Comparing Value of one list inside Gigantic Two Dimen list in python, Fastest way?

I want to compare if value of one list exist in value of other list.They are huge (50k + items, from database).

EDIT:

I also want to mark the record which is duplicated as duplicate=True and keep them in the table for later refrence.

here how the lists are:

n_emails=[db_id,checksum for id,checksum in search_results]
#I want to compare checksum if exist inside same list or other list and retrieve id (db_id , if exist)
#example : n_emails= [[1,'CAFEBABE010'],[2,'bfeafe3df1ds],[3,'deadbeef101'],[5,'CAFEBABE010']] 
#in this case i want to retrive id 1 and 5 coz they are same checksum

for m in n_emails:
    dups=_getdups(n_emails,m[1],m[0])           
    n_dups=[casesdb.duplicates.insert( **dup ) for dup in dups]
    if n_dups:
        print "Dupe Found"
        casesdb(casesdb.email_data.id == m[0]).update(duplicated=True)

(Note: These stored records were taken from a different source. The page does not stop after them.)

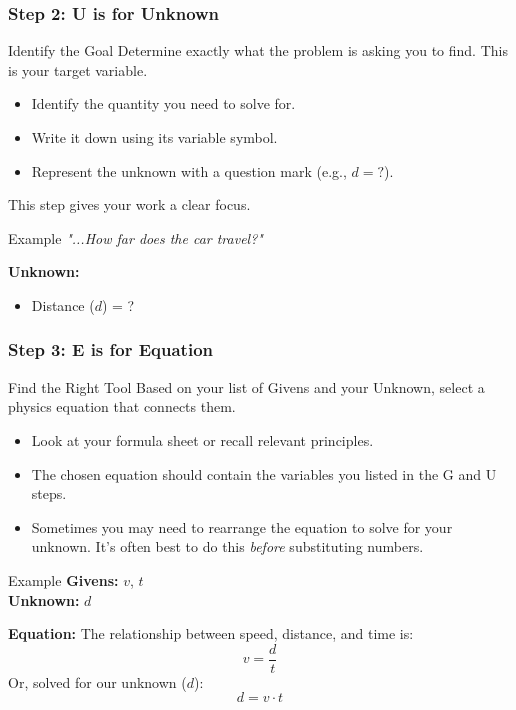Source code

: \documentclass{beamer}
\begin{document}
\begin{frame}[allowframebreaks]
    \frametitle{Step 2: U is for Unknown}
    \begin{block}{Identify the Goal}
        Determine exactly what the problem is asking you to find. This is your target variable.
        \begin{itemize}
            \item Identify the quantity you need to solve for.
            \item Write it down using its variable symbol.
            \item Represent the unknown with a question mark (e.g., $d = ?$).
        \end{itemize}
        This step gives your work a clear focus.
    \end{block}
    \begin{exampleblock}{Example}
        \textit{"...How far does the car travel?"}
        \vspace{1em}
        
        \textbf{Unknown:}
        \begin{itemize}
            \item Distance ($d$) = ?
        \end{itemize}
    \end{exampleblock}
\end{frame}

\begin{frame}[allowframebreaks]
    \frametitle{Step 3: E is for Equation}
    \begin{block}{Find the Right Tool}
        Based on your list of \alert{Givens} and your \alert{Unknown}, select a physics equation that connects them.
        \begin{itemize}
            \item Look at your formula sheet or recall relevant principles.
            \item The chosen equation should contain the variables you listed in the G and U steps.
            \item Sometimes you may need to rearrange the equation to solve for your unknown. It's often best to do this \textit{before} substituting numbers.
        \end{itemize}
    \end{block}
    \begin{exampleblock}{Example}
        \textbf{Givens:} $v$, $t$ \\
        \textbf{Unknown:} $d$
        \vspace{1em}

        \textbf{Equation:}
        The relationship between speed, distance, and time is:
        \[ v = \frac{d}{t} \]
        Or, solved for our unknown ($d$):
        \[ d = v \cdot t \]
    \end{exampleblock}
\end{frame}
\end{document}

def _getdups(old_lst,em_md5,em_id):
    dups=[]
    for old in old_lst:
        if em_md5==old[0] and old[1]!=em_id:
            dups.append(dict(org_id=old[1],md5hash=old[0],dupID=em_id,))
    return dups

But it seems too long and in larger list (50k vs 50k records+) It ran for over 5000 seconds and never done , seems never ending loop? The server i running have 4 GB of ram and 4 cores. Obviously i am doing something wrong.

Please help .. thanks a lot!

SOLVED:

Dict Index Mapping is way a lot faster! (When mysql table is not indexed, plese note i have not test against indexed table).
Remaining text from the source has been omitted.